Segment Open

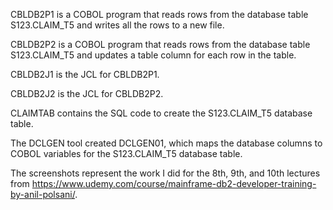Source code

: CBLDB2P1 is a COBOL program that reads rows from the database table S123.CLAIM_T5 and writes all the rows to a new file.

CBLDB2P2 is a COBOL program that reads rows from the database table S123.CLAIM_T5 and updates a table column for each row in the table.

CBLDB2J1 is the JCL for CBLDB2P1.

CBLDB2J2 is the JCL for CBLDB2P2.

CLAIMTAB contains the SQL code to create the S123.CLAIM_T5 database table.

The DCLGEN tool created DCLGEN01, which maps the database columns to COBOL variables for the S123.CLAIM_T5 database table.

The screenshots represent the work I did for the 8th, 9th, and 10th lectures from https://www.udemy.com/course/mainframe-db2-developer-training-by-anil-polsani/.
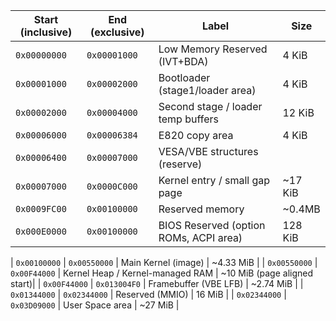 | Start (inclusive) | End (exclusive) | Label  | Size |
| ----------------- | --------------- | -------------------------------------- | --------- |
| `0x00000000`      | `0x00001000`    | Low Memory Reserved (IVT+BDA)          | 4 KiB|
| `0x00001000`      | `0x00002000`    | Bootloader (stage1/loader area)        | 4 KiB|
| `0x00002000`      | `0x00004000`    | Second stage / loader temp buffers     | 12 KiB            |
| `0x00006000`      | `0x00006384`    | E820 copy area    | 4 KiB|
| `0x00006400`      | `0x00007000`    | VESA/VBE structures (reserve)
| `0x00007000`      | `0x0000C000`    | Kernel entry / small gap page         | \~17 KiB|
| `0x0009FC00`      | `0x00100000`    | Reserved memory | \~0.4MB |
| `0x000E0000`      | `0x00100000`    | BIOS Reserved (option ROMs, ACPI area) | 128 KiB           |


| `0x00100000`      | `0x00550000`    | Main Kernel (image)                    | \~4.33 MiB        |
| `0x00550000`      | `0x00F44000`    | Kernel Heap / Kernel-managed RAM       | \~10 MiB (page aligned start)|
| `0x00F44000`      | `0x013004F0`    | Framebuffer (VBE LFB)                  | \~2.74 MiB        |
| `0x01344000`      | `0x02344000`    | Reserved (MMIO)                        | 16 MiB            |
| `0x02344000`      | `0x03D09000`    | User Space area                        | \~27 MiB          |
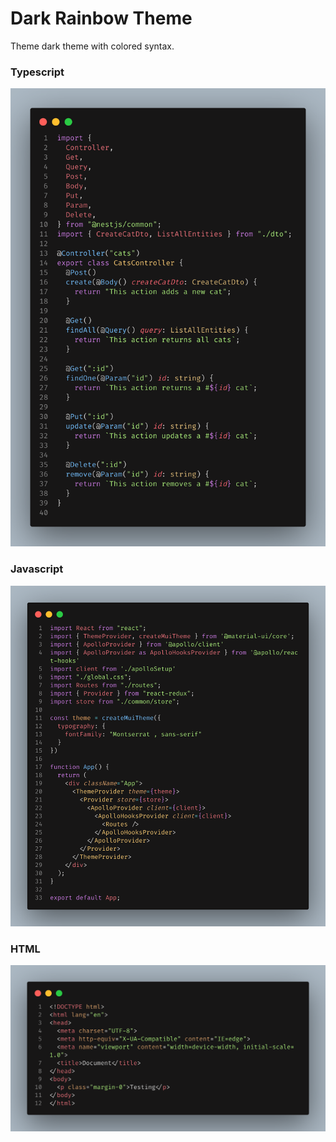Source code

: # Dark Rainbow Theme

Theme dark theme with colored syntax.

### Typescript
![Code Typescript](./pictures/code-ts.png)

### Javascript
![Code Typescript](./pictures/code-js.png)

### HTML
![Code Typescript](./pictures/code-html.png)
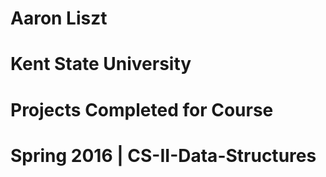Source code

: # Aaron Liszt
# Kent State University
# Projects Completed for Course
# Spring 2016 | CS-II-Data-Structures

Segment Closed

Only the lines with the string "rows" are wanted; pick them out of the records above and copy them.

: CBLDB2P1 is a COBOL program that reads rows from the database table S123.CLAIM_T5 and writes all the rows to a new file.
CBLDB2P2 is a COBOL program that reads rows from the database table S123.CLAIM_T5 and updates a table column for each row in the table.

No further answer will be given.